== RECORDS SUPPLIED

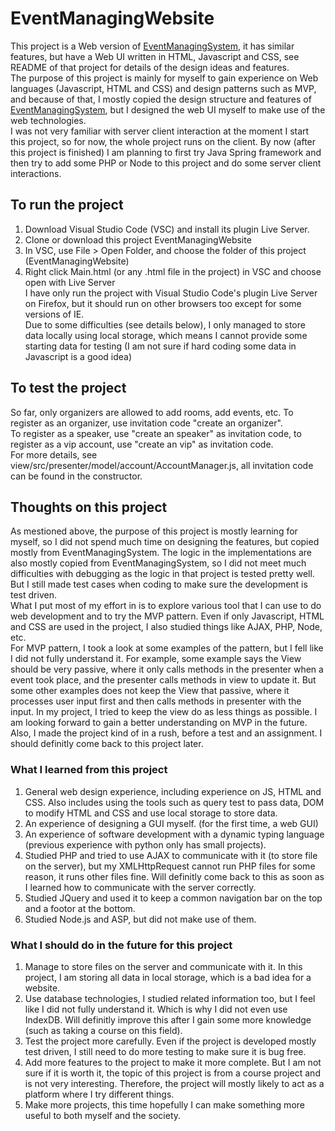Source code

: # EventManagingWebsite
This project is a Web version of [EventManagingSystem](https://github.com/XY-Yue/EventManagingSystem), it has similar features, 
but have a Web UI written in HTML, Javascript and CSS, see README of that project for details of the design ideas and features.  
The purpose of this project is mainly for myself to gain experience on Web languages (Javascript, HTML and CSS) and design patterns such as MVP, and because of that, 
I mostly copied the design structure and features of [EventManagingSystem](https://github.com/XY-Yue/EventManagingSystem), but I designed the web UI myself to make use of the web technologies.  
I was not very familiar with server client interaction at the moment I start this project, so for now, the whole project runs on the client. By now (after this project is finished) I am planning to first try Java Spring framework and then try to add some PHP or Node to this project and do some server client interactions.  
  
## To run the project
1. Download Visual Studio Code (VSC) and install its plugin Live Server.
2. Clone or download this project EventManagingWebsite
3. In VSC, use File > Open Folder, and choose the folder of this project (EventManagingWebsite)
4. Right click Main.html (or any .html file in the project) in VSC and choose open with Live Server  
I have only run the project with Visual Studio Code's plugin Live Server on Firefox, but it should run on other browsers too except for some versions of IE.  
Due to some difficulties (see details below), I only managed to store data locally using local storage, which means I cannot provide some starting data for testing 
(I am not sure if hard coding some data in Javascript is a good idea)  

## To test the project  
So far, only organizers are allowed to add rooms, add events, etc. To register as an organizer, use invitation code "create an organizer".  
To register as a speaker, use "create an speaker" as invitation code, to register as a vip account, use "create an vip" as invitation code.  
For more details, see view/src/presenter/model/account/AccountManager.js, all invitation code can be found in the constructor.

## Thoughts on this project  
As mestioned above, the purpose of this project is mostly learning for myself, so I did not spend much time on designing the features, but copied mostly from EventManagingSystem. 
The logic in the implementations are also mostly copied from EventManagingSystem, so I did not meet much difficulties with debugging as the logic in that project is tested 
pretty well. But I still made test cases when coding to make sure the development is test driven.  
What I put most of my effort in is to explore various tool that I can use to do web development and to try the MVP pattern. Even if only Javascript, HTML and CSS are used in the project, 
I also studied things like AJAX, PHP, Node, etc.  
For MVP pattern, I took a look at some examples of the pattern, but I fell like I did not fully understand it. For example, some example says the View should be very passive, 
where it only calls methods in the presenter when a event took place, and the presenter calls methods in view to update it. But some other examples does not keep the View
that passive, where it processes user input first and then calls methods in presenter with the input. In my project, I tried to keep the view do as less things as possible.
I am looking forward to gain a better understanding on MVP in the future.  
Also, I made the project kind of in a rush, before a test and an assignment. I should definitly come back to this project later.

### What I learned from this project
1. General web design experience, including experience on JS, HTML and CSS. Also includes using the tools such as query test to pass data, DOM to modify HTML and CSS and use local storage to store data.
2. An experience of designing a GUI myself. (for the first time, a web GUI)
3. An experience of software development with a dynamic typing language (previous experience with python only has small projects).
4. Studied PHP and tried to use AJAX to communicate with it (to store file on the server), but my XMLHttpRequest cannot run PHP files for some reason, it runs other files fine.
Will definitly come back to this as soon as I learned how to communicate with the server correctly.
5. Studied JQuery and used it to keep a common navigation bar on the top and a footor at the bottom.
6. Studied Node.js and ASP, but did not make use of them.

### What I should do in the future for this project
1. Manage to store files on the server and communicate with it. In this project, I am storing all data in local storage, 
which is a bad idea for a website.
2. Use database technologies, I studied related information too, but I feel like I did not fully understand it. Which is why I did not even use IndexDB. Will definitly improve this after I gain some more knowledge (such as taking a course on this field).
3. Test the project more carefully. Even if the project is developed mostly test driven, I still need to do more testing to make sure it is bug free.
4. Add more features to the project to make it more complete. But I am not sure if it is worth it, the topic of this project is from a course project and is not very 
interesting. Therefore, the project will mostly likely to act as a platform where I try different things.
5. Make more projects, this time hopefully I can make something more useful to both myself and the society.
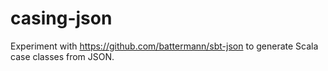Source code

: # casing-json
Experiment with https://github.com/battermann/sbt-json to generate Scala case classes from JSON.
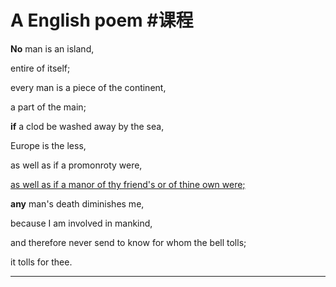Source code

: # A English poem #课程


**No** man is an island,

entire of itself;

every man is a piece of the continent,

a part of the main;

**if** a clod be washed away by the sea,

Europe is the less,

as well as if a promonroty were,

<u>as well as if a manor of thy friend's or of thine own were;</u>

**any** man's death diminishes me,

because I am involved in mankind,

and therefore never send to know for whom the bell tolls;

it tolls for thee.

---
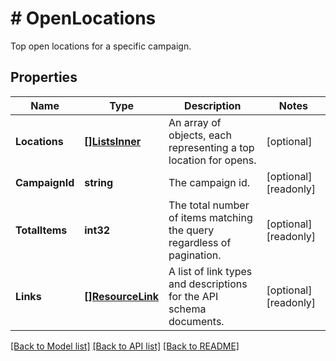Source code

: # # OpenLocations
Top open locations for a specific campaign.

## Properties 


Name | Type | Description | Notes
------------ | ------------- | ------------- | -------------
**Locations**| [**[]ListsInner**](ListsInner.md) | An array of objects, each representing a top location for opens.  | [optional]
**CampaignId**| **string** | The campaign id.  | [optional] [readonly]
**TotalItems**| **int32** | The total number of items matching the query regardless of pagination.  | [optional] [readonly]
**Links**| [**[]ResourceLink**](ResourceLink.md) | A list of link types and descriptions for the API schema documents.  | [optional] [readonly]


[[Back to Model list]](../../README.md#models) [[Back to API list]](../../README.md#endpoints) [[Back to README]](../../README.md)

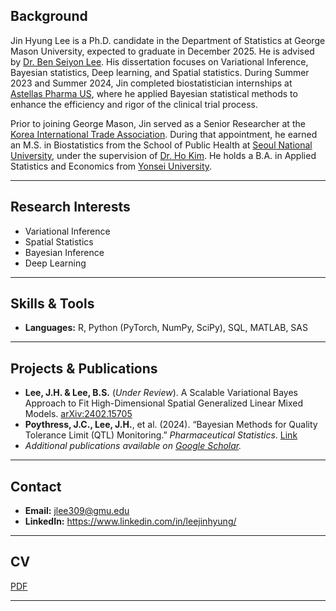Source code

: ## Background

Jin Hyung Lee is a Ph.D. candidate in the Department of Statistics at George Mason University, expected to graduate in December 2025. He is advised by [Dr. Ben Seiyon Lee](https://sites.google.com/view/benslee/). His dissertation focuses on Variational Inference, Bayesian statistics, Deep learning, and Spatial statistics. During Summer 2023 and Summer 2024, Jin completed biostatistician internships at [Astellas Pharma US](https://www.astellas.com/us/), where he applied Bayesian statistical methods to enhance the efficiency and rigor of the clinical trial process.

Prior to joining George Mason, Jin served as a Senior Researcher at the [Korea International Trade Association](https://www.kita.org/). During that appointment, he earned an M.S. in Biostatistics from the School of Public Health at [Seoul National University](https://health.snu.ac.kr/en/), under the supervision of [Dr. Ho Kim](https://health.snu.ac.kr/en/snu__professor/%EA%B9%80%ED%98%B8/). He holds a B.A. in Applied Statistics and Economics from [Yonsei University](https://www.yonsei.ac.kr/en_sc/index.jsp).

---

## Research Interests

- Variational Inference  
- Spatial Statistics  
- Bayesian Inference  
- Deep Learning  

---

## Skills & Tools

- **Languages:** R, Python (PyTorch, NumPy, SciPy), SQL, MATLAB, SAS  

---

## Projects & Publications

- **Lee, J.H. & Lee, B.S.** (_Under Review_). A Scalable Variational Bayes Approach to Fit High-Dimensional Spatial Generalized Linear Mixed Models. [arXiv:2402.15705](https://arxiv.org/pdf/2402.15705)  
- **Poythress, J.C., Lee, J.H.**, et al. (2024). “Bayesian Methods for Quality Tolerance Limit (QTL) Monitoring.” _Pharmaceutical Statistics_. [Link](https://onlinelibrary.wiley.com/doi/abs/10.1002/pst.2427)  
- *Additional publications available on [Google Scholar](https://scholar.google.com/citations?user=0GAf5N8AAAAJ&hl=ko).*  

---

## Contact

- **Email:** jlee309@gmu.edu  
- **LinkedIn:** https://www.linkedin.com/in/leejinhyung/

---

## CV
[PDF](https://www.dropbox.com/scl/fi/3mhd6focz8grhqxkb1ykr/Jin_Hyung_Lee_CV.pdf?rlkey=r4it94oqskwy6655lntmnepbr&st=ujyidbcq&dl=0)

---
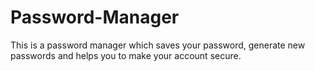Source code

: # Password-Manager
This is a password manager which saves your password, generate new passwords and helps you to make your account secure.
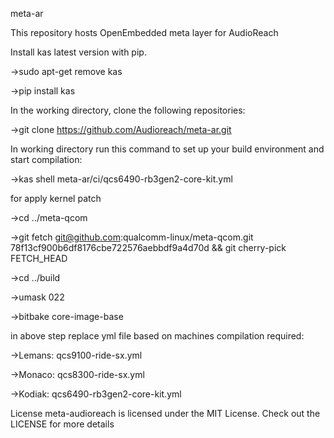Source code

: meta-ar

This repository hosts OpenEmbedded meta layer for AudioReach

Install kas latest version with pip.

->sudo apt-get remove kas

->pip install kas

In the working directory, clone the following repositories:

->git clone https://github.com/Audioreach/meta-ar.git

In working directory run this command to set up your build environment and start compilation:

->kas shell meta-ar/ci/qcs6490-rb3gen2-core-kit.yml

for apply kernel patch

->cd ../meta-qcom

->git fetch git@github.com:qualcomm-linux/meta-qcom.git 78f13cf900b6df8176cbe722576aebbdf9a4d70d && git cherry-pick FETCH_HEAD

->cd ../build

->umask 022

->bitbake core-image-base

in above step replace yml file based on machines compilation required:

->Lemans: qcs9100-ride-sx.yml

->Monaco: qcs8300-ride-sx.yml

->Kodiak: qcs6490-rb3gen2-core-kit.yml


License
meta-audioreach is licensed under the MIT License. Check out the LICENSE for more details
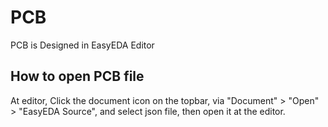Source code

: # PCB
PCB is Designed in EasyEDA Editor
## How to open PCB file
At editor, Click the document icon on the topbar, via "Document" > "Open" > "EasyEDA Source", and select json file, then open it at the editor.
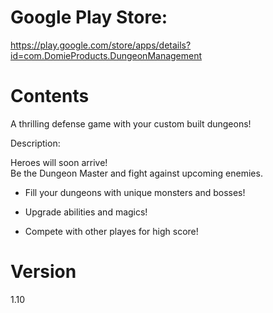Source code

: Google Play Store:
===
https://play.google.com/store/apps/details?id=com.DomieProducts.DungeonManagement
  
Contents
===
A thrilling defense game with your custom built dungeons!

Description:

Heroes will soon arrive!  
Be the Dungeon Master and fight against upcoming enemies.

- Fill your dungeons with unique monsters and bosses!
  
- Upgrade abilities and magics!

- Compete with other playes for high score!

Version
===
1.10
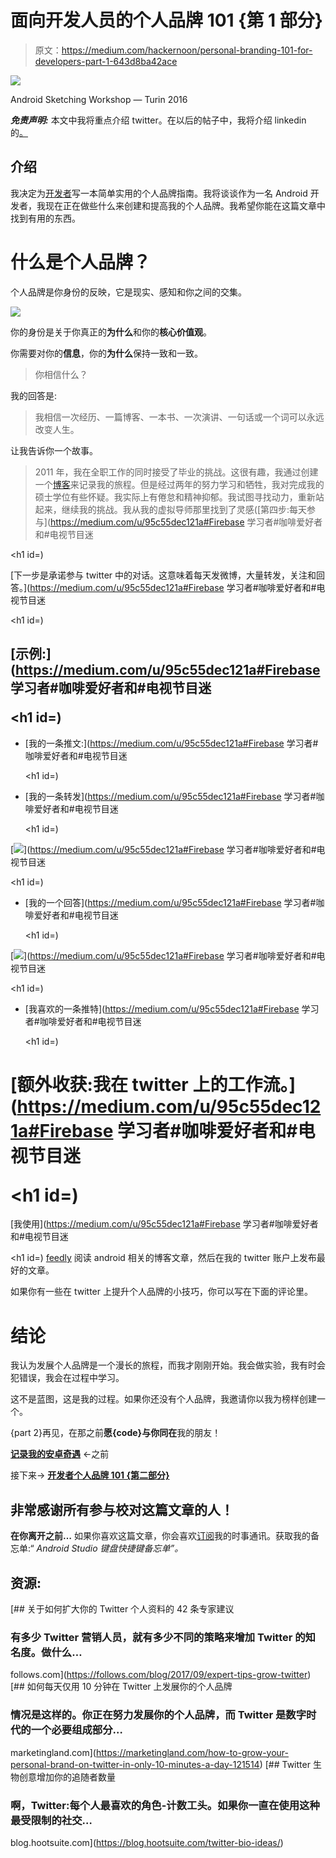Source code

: # 面向开发人员的个人品牌 101 {第 1 部分}

> 原文：<https://medium.com/hackernoon/personal-branding-101-for-developers-part-1-643d8ba42ace>

![](img/d83bd958318973a891b9fe19db931cdc.png)

Android Sketching Workshop — Turin 2016

***免责声明:*** 本文中我将重点介绍 twitter。在以后的帖子中，我将介绍 linkedin 的[。](https://hackernoon.com/tagged/linkedin)

## 介绍

我决定为[开发者](https://hackernoon.com/tagged/developers)写一本简单实用的个人品牌指南。我将谈谈作为一名 Android 开发者，我现在正在做些什么来创建和提高我的个人品牌。我希望你能在这篇文章中找到有用的东西。

# 什么是个人品牌？

个人品牌是你身份的反映，它是现实、感知和你之间的交集。

![](img/1b1580efb0a5d13e633dc73219310935.png)

你的身份是关于你真正的**为什么**和你的**核心价值观**。

你需要对你的**信息**，你的**为什么**保持一致和一致。

> 你相信什么？

我的回答是:

> 我相信一次经历、一篇博客、一本书、一次演讲、一句话或一个词可以永远改变人生。

让我告诉你一个故事。

> 2011 年，我在全职工作的同时接受了毕业的挑战。这很有趣，我通过创建一个[博客](http://mysc.altervista.org)来记录我的旅程。但是经过两年的努力学习和牺牲，我对完成我的硕士学位有些怀疑。我实际上有倦怠和精神抑郁。我试图寻找动力，重新站起来，继续我的挑战。我从我的虚拟导师那里找到了灵感([第四步:每天参与](https://medium.com/u/95c55dec121a#Firebase 学习者#咖啡爱好者和#电视节目迷</p></blockquote><h1 id=)
> 
> [下一步是承诺参与 twitter 中的对话。这意味着每天发微博，大量转发，关注和回答。](https://medium.com/u/95c55dec121a#Firebase 学习者#咖啡爱好者和#电视节目迷</p></blockquote><h1 id=)
> 
> ## [示例:](https://medium.com/u/95c55dec121a#Firebase 学习者#咖啡爱好者和#电视节目迷</p></blockquote><h1 id=)
> 
> *   [我的一条推文:](https://medium.com/u/95c55dec121a#Firebase 学习者#咖啡爱好者和#电视节目迷</p></blockquote><h1 id=)
> 
> *   [我的一条转发](https://medium.com/u/95c55dec121a#Firebase 学习者#咖啡爱好者和#电视节目迷</p></blockquote><h1 id=)
> 
> [![](img/9c9b9bea46c950852eca1ee5c532ccb9.png)](https://medium.com/u/95c55dec121a#Firebase 学习者#咖啡爱好者和#电视节目迷</p></blockquote><h1 id=)
> 
> *   [我的一个回答](https://medium.com/u/95c55dec121a#Firebase 学习者#咖啡爱好者和#电视节目迷</p></blockquote><h1 id=)
> 
> [![](img/ee45a4a4e88c120d3181493b2da95a4a.png)](https://medium.com/u/95c55dec121a#Firebase 学习者#咖啡爱好者和#电视节目迷</p></blockquote><h1 id=)
> 
> *   [我喜欢的一条推特](https://medium.com/u/95c55dec121a#Firebase 学习者#咖啡爱好者和#电视节目迷</p></blockquote><h1 id=)
> 
> # [额外收获:我在 twitter 上的工作流。](https://medium.com/u/95c55dec121a#Firebase 学习者#咖啡爱好者和#电视节目迷</p></blockquote><h1 id=)
> 
> [我使用](https://medium.com/u/95c55dec121a#Firebase 学习者#咖啡爱好者和#电视节目迷</p></blockquote><h1 id=) [feedly](https://feedly.com) 阅读 android 相关的博客文章，然后在我的 twitter 账户上发布最好的文章。
> 
> 如果你有一些在 twitter 上提升个人品牌的小技巧，你可以写在下面的评论里。
> 
> # 结论
> 
> 我认为发展个人品牌是一个漫长的旅程，而我才刚刚开始。我会做实验，我有时会犯错误，我会在过程中学习。
> 
> 这不是蓝图，这是我的过程。如果你还没有个人品牌，我邀请你以我为榜样创建一个。
> 
> {part 2}再见，在那之前**愿{code}与你同在**我的朋友！
> 
> [**记录我的安卓奇遇**](/@be.betr.codr/documenting-my-android-adventure-9352747910e6) ←之前
> 
> 接下来→ [**开发者个人品牌 101 {第二部分}**](/@be.betr.codr/personal-branding-101-for-developers-part-2-6822cb4410d6)
> 
> ## 非常感谢所有参与校对这篇文章的人！
> 
> **在你离开之前…** 如果你喜欢这篇文章，你会喜欢[订阅](http://eepurl.com/dcSFmz)我的时事通讯。获取我的备忘单:“ *Android Studio 键盘快捷键备忘单”。*
> 
> ## 资源:
> 
> [](https://follows.com/blog/2017/09/expert-tips-grow-twitter) [## 关于如何扩大你的 Twitter 个人资料的 42 条专家建议
> 
> ### 有多少 Twitter 营销人员，就有多少不同的策略来增加 Twitter 的知名度。做什么…
> 
> follows.com](https://follows.com/blog/2017/09/expert-tips-grow-twitter) [](https://marketingland.com/how-to-grow-your-personal-brand-on-twitter-in-only-10-minutes-a-day-121514) [## 如何每天仅用 10 分钟在 Twitter 上发展你的个人品牌
> 
> ### 情况是这样的。你正在努力发展你的个人品牌，而 Twitter 是数字时代的一个必要组成部分…
> 
> marketingland.com](https://marketingland.com/how-to-grow-your-personal-brand-on-twitter-in-only-10-minutes-a-day-121514) [](https://blog.hootsuite.com/twitter-bio-ideas/) [## Twitter 生物创意增加你的追随者数量
> 
> ### 啊，Twitter:每个人最喜欢的角色-计数工头。如果你一直在使用这种最受限制的社交…
> 
> blog.hootsuite.com](https://blog.hootsuite.com/twitter-bio-ideas/)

====

■ TASK TO CARRY OUT ■
Which of the lines in the data hold the string "driven"? Report each of them by copying it.

■ EXPECTED ANSWER ■
pretty well. But I still made test cases when coding to make sure the development is test driven.  
3. Test the project more carefully. Even if the project is developed mostly test driven, I still need to do more testing to make sure it is bug free.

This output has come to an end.